Reproduce, word for word, all of the records; the pictures stay out.

Pictures paired with source code:
========================================

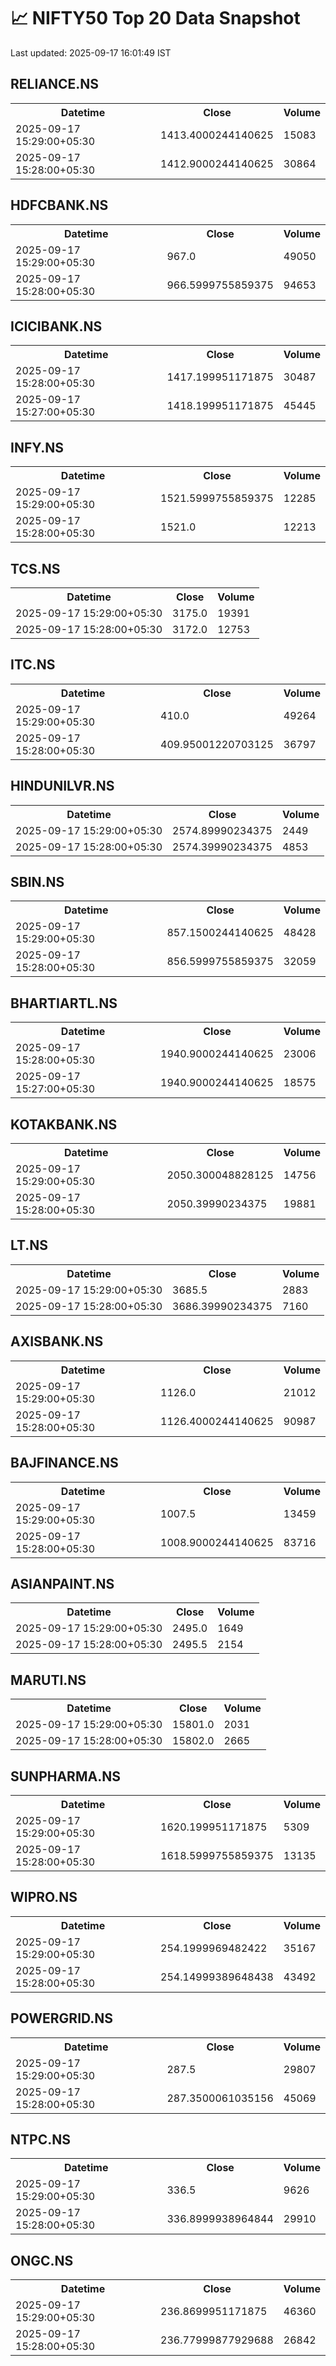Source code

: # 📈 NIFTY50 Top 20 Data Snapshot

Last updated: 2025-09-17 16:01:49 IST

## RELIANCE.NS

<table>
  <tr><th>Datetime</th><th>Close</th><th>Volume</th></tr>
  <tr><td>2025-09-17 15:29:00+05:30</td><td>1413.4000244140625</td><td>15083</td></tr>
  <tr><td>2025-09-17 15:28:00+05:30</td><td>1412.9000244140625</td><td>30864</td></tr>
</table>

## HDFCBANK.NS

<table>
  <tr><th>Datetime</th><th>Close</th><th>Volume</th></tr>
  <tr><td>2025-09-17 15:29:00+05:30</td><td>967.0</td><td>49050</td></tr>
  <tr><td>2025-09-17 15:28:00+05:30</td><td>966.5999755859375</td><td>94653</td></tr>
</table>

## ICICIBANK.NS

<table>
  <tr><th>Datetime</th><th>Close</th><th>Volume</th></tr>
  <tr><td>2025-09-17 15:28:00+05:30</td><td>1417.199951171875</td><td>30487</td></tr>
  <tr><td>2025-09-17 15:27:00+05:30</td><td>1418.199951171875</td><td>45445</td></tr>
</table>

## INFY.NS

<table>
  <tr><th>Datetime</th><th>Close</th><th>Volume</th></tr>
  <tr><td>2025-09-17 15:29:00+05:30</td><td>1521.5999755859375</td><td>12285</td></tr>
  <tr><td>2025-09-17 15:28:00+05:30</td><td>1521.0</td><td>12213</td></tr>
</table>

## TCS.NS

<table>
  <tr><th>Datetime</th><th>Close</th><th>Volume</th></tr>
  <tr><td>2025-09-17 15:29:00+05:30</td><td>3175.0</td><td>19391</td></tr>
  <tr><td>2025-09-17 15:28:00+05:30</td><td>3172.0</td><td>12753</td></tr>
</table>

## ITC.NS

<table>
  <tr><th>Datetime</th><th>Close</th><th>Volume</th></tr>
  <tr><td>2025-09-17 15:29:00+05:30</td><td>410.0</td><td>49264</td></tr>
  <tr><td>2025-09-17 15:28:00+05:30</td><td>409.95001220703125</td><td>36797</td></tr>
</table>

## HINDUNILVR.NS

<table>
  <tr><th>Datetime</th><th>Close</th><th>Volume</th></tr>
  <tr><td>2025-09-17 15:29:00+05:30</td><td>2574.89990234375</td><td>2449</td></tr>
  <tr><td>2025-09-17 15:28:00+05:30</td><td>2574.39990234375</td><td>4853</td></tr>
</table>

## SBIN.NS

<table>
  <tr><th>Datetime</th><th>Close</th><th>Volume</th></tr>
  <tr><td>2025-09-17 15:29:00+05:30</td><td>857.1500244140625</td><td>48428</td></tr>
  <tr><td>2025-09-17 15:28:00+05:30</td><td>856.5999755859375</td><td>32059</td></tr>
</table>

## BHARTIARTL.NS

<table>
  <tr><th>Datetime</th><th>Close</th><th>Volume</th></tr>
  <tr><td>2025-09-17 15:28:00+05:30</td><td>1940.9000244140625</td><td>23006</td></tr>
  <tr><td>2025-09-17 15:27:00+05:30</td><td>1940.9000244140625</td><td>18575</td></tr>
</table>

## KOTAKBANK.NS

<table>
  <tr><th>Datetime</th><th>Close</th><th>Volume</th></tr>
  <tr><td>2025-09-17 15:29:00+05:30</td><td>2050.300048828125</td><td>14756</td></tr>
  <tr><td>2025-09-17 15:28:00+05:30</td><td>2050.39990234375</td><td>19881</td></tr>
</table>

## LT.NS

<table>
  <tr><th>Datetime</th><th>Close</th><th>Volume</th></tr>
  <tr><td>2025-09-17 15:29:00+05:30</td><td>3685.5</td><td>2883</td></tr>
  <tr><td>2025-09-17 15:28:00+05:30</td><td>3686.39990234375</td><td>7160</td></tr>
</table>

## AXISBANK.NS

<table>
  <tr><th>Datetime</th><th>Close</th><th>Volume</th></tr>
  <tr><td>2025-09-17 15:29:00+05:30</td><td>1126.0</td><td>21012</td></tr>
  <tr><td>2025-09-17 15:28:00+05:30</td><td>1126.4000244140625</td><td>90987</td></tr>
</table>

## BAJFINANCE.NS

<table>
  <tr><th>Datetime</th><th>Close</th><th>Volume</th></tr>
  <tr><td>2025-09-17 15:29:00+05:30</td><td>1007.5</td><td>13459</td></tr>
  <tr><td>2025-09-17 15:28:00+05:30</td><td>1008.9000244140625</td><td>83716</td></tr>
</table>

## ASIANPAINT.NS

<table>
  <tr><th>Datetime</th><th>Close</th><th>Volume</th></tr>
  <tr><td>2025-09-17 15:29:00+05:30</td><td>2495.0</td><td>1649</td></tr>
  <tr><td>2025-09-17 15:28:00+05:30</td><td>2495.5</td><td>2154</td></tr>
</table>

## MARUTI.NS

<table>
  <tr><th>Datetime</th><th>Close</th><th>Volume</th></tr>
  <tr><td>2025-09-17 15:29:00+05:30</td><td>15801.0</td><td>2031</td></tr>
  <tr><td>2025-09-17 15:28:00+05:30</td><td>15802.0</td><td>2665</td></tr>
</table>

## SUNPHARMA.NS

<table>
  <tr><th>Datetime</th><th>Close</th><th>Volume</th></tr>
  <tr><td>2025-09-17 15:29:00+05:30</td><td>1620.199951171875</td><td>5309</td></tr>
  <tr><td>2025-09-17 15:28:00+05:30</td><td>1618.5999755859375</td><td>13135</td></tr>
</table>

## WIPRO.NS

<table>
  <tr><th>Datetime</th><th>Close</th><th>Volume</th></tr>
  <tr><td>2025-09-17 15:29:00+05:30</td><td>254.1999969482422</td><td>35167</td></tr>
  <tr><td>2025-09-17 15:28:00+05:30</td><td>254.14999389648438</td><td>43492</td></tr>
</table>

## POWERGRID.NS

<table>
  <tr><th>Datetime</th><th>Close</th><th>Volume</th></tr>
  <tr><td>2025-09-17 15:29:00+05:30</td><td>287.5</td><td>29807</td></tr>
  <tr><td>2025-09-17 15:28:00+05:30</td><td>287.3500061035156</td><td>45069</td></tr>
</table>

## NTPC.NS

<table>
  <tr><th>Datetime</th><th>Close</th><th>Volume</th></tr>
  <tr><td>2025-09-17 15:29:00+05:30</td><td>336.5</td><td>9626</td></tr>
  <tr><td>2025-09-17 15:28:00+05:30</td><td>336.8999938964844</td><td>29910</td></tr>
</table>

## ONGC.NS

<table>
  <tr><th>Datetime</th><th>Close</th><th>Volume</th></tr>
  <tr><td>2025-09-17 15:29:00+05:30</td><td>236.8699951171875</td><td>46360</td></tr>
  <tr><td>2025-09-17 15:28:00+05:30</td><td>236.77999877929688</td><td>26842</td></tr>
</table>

========================================

_RESULT FOR THIS EXERCISE_:
Source code

: # 📈 NIFTY50 Top 20 Data Snapshot

Last updated: 2025-09-17 16:01:49 IST

## RELIANCE.NS

<table>
  <tr><th>Datetime</th><th>Close</th><th>Volume</th></tr>
  <tr><td>2025-09-17 15:29:00+05:30</td><td>1413.4000244140625</td><td>15083</td></tr>
  <tr><td>2025-09-17 15:28:00+05:30</td><td>1412.9000244140625</td><td>30864</td></tr>
</table>

## HDFCBANK.NS

<table>
  <tr><th>Datetime</th><th>Close</th><th>Volume</th></tr>
  <tr><td>2025-09-17 15:29:00+05:30</td><td>967.0</td><td>49050</td></tr>
  <tr><td>2025-09-17 15:28:00+05:30</td><td>966.5999755859375</td><td>94653</td></tr>
</table>

## ICICIBANK.NS

<table>
  <tr><th>Datetime</th><th>Close</th><th>Volume</th></tr>
  <tr><td>2025-09-17 15:28:00+05:30</td><td>1417.199951171875</td><td>30487</td></tr>
  <tr><td>2025-09-17 15:27:00+05:30</td><td>1418.199951171875</td><td>45445</td></tr>
</table>

## INFY.NS

<table>
  <tr><th>Datetime</th><th>Close</th><th>Volume</th></tr>
  <tr><td>2025-09-17 15:29:00+05:30</td><td>1521.5999755859375</td><td>12285</td></tr>
  <tr><td>2025-09-17 15:28:00+05:30</td><td>1521.0</td><td>12213</td></tr>
</table>

## TCS.NS

<table>
  <tr><th>Datetime</th><th>Close</th><th>Volume</th></tr>
  <tr><td>2025-09-17 15:29:00+05:30</td><td>3175.0</td><td>19391</td></tr>
  <tr><td>2025-09-17 15:28:00+05:30</td><td>3172.0</td><td>12753</td></tr>
</table>

## ITC.NS

<table>
  <tr><th>Datetime</th><th>Close</th><th>Volume</th></tr>
  <tr><td>2025-09-17 15:29:00+05:30</td><td>410.0</td><td>49264</td></tr>
  <tr><td>2025-09-17 15:28:00+05:30</td><td>409.95001220703125</td><td>36797</td></tr>
</table>

## HINDUNILVR.NS

<table>
  <tr><th>Datetime</th><th>Close</th><th>Volume</th></tr>
  <tr><td>2025-09-17 15:29:00+05:30</td><td>2574.89990234375</td><td>2449</td></tr>
  <tr><td>2025-09-17 15:28:00+05:30</td><td>2574.39990234375</td><td>4853</td></tr>
</table>

## SBIN.NS

<table>
  <tr><th>Datetime</th><th>Close</th><th>Volume</th></tr>
  <tr><td>2025-09-17 15:29:00+05:30</td><td>857.1500244140625</td><td>48428</td></tr>
  <tr><td>2025-09-17 15:28:00+05:30</td><td>856.5999755859375</td><td>32059</td></tr>
</table>

## BHARTIARTL.NS

<table>
  <tr><th>Datetime</th><th>Close</th><th>Volume</th></tr>
  <tr><td>2025-09-17 15:28:00+05:30</td><td>1940.9000244140625</td><td>23006</td></tr>
  <tr><td>2025-09-17 15:27:00+05:30</td><td>1940.9000244140625</td><td>18575</td></tr>
</table>

## KOTAKBANK.NS

<table>
  <tr><th>Datetime</th><th>Close</th><th>Volume</th></tr>
  <tr><td>2025-09-17 15:29:00+05:30</td><td>2050.300048828125</td><td>14756</td></tr>
  <tr><td>2025-09-17 15:28:00+05:30</td><td>2050.39990234375</td><td>19881</td></tr>
</table>

## LT.NS

<table>
  <tr><th>Datetime</th><th>Close</th><th>Volume</th></tr>
  <tr><td>2025-09-17 15:29:00+05:30</td><td>3685.5</td><td>2883</td></tr>
  <tr><td>2025-09-17 15:28:00+05:30</td><td>3686.39990234375</td><td>7160</td></tr>
</table>

## AXISBANK.NS

<table>
  <tr><th>Datetime</th><th>Close</th><th>Volume</th></tr>
  <tr><td>2025-09-17 15:29:00+05:30</td><td>1126.0</td><td>21012</td></tr>
  <tr><td>2025-09-17 15:28:00+05:30</td><td>1126.4000244140625</td><td>90987</td></tr>
</table>

## BAJFINANCE.NS

<table>
  <tr><th>Datetime</th><th>Close</th><th>Volume</th></tr>
  <tr><td>2025-09-17 15:29:00+05:30</td><td>1007.5</td><td>13459</td></tr>
  <tr><td>2025-09-17 15:28:00+05:30</td><td>1008.9000244140625</td><td>83716</td></tr>
</table>

## ASIANPAINT.NS

<table>
  <tr><th>Datetime</th><th>Close</th><th>Volume</th></tr>
  <tr><td>2025-09-17 15:29:00+05:30</td><td>2495.0</td><td>1649</td></tr>
  <tr><td>2025-09-17 15:28:00+05:30</td><td>2495.5</td><td>2154</td></tr>
</table>

## MARUTI.NS

<table>
  <tr><th>Datetime</th><th>Close</th><th>Volume</th></tr>
  <tr><td>2025-09-17 15:29:00+05:30</td><td>15801.0</td><td>2031</td></tr>
  <tr><td>2025-09-17 15:28:00+05:30</td><td>15802.0</td><td>2665</td></tr>
</table>

## SUNPHARMA.NS

<table>
  <tr><th>Datetime</th><th>Close</th><th>Volume</th></tr>
  <tr><td>2025-09-17 15:29:00+05:30</td><td>1620.199951171875</td><td>5309</td></tr>
  <tr><td>2025-09-17 15:28:00+05:30</td><td>1618.5999755859375</td><td>13135</td></tr>
</table>

## WIPRO.NS

<table>
  <tr><th>Datetime</th><th>Close</th><th>Volume</th></tr>
  <tr><td>2025-09-17 15:29:00+05:30</td><td>254.1999969482422</td><td>35167</td></tr>
  <tr><td>2025-09-17 15:28:00+05:30</td><td>254.14999389648438</td><td>43492</td></tr>
</table>

## POWERGRID.NS

<table>
  <tr><th>Datetime</th><th>Close</th><th>Volume</th></tr>
  <tr><td>2025-09-17 15:29:00+05:30</td><td>287.5</td><td>29807</td></tr>
  <tr><td>2025-09-17 15:28:00+05:30</td><td>287.3500061035156</td><td>45069</td></tr>
</table>

## NTPC.NS

<table>
  <tr><th>Datetime</th><th>Close</th><th>Volume</th></tr>
  <tr><td>2025-09-17 15:29:00+05:30</td><td>336.5</td><td>9626</td></tr>
  <tr><td>2025-09-17 15:28:00+05:30</td><td>336.8999938964844</td><td>29910</td></tr>
</table>

## ONGC.NS

<table>
  <tr><th>Datetime</th><th>Close</th><th>Volume</th></tr>
  <tr><td>2025-09-17 15:29:00+05:30</td><td>236.8699951171875</td><td>46360</td></tr>
  <tr><td>2025-09-17 15:28:00+05:30</td><td>236.77999877929688</td><td>26842</td></tr>
</table>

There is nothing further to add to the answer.